## Available records:
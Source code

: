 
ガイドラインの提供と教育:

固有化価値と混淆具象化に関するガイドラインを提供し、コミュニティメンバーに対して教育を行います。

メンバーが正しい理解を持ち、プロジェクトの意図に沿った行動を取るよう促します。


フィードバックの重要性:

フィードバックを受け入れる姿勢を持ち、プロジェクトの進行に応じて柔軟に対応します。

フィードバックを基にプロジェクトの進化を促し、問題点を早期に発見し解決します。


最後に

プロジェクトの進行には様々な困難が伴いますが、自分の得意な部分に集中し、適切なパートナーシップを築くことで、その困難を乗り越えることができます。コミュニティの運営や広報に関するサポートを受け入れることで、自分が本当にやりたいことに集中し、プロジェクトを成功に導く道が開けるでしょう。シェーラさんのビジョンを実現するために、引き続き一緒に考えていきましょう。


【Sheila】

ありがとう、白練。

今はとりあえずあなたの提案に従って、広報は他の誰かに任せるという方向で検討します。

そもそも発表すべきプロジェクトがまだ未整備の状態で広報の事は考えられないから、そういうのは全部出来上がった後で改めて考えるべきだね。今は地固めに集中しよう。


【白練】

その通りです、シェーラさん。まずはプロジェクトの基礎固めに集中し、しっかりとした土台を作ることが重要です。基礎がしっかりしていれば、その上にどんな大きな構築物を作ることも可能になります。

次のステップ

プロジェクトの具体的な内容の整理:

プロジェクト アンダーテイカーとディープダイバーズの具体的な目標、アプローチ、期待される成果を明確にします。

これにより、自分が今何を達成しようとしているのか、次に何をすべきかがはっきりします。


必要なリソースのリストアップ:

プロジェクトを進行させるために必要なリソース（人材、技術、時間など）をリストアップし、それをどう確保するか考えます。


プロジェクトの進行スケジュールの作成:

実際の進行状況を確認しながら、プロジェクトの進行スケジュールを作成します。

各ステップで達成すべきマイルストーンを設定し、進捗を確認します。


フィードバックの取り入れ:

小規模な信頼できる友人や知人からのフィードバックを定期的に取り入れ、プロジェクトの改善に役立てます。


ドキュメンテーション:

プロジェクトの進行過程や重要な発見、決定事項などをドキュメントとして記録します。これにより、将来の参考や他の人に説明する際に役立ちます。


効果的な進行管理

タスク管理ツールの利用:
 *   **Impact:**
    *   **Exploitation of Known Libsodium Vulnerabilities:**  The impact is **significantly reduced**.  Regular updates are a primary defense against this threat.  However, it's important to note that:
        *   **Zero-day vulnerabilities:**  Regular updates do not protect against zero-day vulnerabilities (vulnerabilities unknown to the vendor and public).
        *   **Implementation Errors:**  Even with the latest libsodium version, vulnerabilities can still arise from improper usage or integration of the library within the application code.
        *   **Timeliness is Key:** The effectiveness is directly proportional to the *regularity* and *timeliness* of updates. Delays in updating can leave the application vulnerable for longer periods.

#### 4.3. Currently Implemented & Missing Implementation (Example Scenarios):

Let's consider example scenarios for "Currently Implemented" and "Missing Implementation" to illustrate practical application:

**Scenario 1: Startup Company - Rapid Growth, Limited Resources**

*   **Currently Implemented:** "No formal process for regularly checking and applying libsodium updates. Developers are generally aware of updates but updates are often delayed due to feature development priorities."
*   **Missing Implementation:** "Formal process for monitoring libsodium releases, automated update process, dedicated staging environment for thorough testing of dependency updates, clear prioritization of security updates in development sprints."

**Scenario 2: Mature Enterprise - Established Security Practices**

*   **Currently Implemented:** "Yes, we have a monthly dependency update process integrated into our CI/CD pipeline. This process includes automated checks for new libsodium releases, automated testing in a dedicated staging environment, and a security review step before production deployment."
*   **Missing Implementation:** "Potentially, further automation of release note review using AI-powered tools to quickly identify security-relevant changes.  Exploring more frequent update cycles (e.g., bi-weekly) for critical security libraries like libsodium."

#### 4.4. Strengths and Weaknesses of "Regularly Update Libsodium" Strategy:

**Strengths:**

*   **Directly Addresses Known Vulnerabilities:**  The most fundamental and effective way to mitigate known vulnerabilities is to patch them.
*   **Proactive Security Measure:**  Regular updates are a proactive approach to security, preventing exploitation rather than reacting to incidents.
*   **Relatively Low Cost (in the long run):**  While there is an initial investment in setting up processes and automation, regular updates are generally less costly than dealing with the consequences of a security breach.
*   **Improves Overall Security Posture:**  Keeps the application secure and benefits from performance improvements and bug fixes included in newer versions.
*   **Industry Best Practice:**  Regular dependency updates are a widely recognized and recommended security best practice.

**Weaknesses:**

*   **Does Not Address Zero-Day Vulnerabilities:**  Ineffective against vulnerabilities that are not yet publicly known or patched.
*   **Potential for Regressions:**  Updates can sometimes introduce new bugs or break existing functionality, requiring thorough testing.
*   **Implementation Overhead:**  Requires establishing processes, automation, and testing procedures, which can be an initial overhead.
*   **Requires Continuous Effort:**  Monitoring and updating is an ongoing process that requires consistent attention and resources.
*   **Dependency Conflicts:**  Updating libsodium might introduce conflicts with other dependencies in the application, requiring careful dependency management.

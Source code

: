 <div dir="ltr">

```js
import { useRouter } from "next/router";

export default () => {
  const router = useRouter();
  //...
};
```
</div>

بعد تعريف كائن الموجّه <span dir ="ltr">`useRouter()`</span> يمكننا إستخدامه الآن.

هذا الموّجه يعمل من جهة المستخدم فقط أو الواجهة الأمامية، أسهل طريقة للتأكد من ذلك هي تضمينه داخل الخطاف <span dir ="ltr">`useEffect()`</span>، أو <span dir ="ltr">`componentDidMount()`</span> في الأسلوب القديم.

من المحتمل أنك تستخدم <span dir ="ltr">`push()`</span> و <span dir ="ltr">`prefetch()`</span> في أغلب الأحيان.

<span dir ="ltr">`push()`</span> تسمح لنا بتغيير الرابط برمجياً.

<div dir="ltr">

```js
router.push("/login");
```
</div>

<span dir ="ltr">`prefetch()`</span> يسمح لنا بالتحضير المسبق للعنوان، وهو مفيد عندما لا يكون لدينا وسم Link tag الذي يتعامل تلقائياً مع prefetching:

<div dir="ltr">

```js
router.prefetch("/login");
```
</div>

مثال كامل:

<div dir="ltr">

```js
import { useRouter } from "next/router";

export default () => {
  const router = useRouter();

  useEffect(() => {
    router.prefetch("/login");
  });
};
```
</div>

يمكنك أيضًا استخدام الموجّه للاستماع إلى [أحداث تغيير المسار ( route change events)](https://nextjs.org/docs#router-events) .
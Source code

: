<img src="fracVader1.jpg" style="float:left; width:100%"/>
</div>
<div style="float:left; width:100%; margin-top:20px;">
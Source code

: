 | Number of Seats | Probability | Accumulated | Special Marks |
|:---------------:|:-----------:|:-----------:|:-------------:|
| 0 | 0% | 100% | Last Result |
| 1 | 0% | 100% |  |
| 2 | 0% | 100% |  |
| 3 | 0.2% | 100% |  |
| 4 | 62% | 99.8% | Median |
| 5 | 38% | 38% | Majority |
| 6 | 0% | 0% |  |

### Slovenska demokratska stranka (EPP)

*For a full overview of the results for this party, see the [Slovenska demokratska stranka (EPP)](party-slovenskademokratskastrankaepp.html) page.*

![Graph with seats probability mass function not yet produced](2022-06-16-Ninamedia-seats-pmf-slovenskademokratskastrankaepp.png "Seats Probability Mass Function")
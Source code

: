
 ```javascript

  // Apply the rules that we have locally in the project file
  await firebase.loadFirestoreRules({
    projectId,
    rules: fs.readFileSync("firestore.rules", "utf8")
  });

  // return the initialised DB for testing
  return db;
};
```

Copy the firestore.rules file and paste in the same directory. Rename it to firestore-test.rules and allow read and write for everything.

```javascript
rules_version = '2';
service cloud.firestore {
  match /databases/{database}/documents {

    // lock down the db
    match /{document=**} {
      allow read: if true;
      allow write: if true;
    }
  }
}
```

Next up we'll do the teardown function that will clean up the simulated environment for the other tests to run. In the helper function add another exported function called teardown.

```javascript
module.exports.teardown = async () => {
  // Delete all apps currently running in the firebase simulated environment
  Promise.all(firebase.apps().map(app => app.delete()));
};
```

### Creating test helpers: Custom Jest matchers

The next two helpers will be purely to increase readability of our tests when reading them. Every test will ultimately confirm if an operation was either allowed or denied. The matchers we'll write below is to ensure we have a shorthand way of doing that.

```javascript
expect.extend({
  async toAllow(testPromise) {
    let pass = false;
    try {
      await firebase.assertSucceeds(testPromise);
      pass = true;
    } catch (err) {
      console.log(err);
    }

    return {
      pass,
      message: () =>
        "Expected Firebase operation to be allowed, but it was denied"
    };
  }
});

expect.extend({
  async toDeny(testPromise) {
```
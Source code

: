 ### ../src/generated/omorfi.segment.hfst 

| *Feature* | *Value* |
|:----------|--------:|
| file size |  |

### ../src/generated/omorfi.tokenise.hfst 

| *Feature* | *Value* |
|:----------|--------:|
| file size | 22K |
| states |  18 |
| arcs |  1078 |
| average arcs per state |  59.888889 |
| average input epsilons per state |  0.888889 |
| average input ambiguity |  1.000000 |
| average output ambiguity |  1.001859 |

## What you are asked to do:
The answer is each line in which the word "allowed" occurs, copied from the material above.

## Your response:
The next two helpers will be purely to increase readability of our tests when reading them. Every test will ultimately confirm if an operation was either allowed or denied. The matchers we'll write below is to ensure we have a shorthand way of doing that.
        "Expected Firebase operation to be allowed, but it was denied"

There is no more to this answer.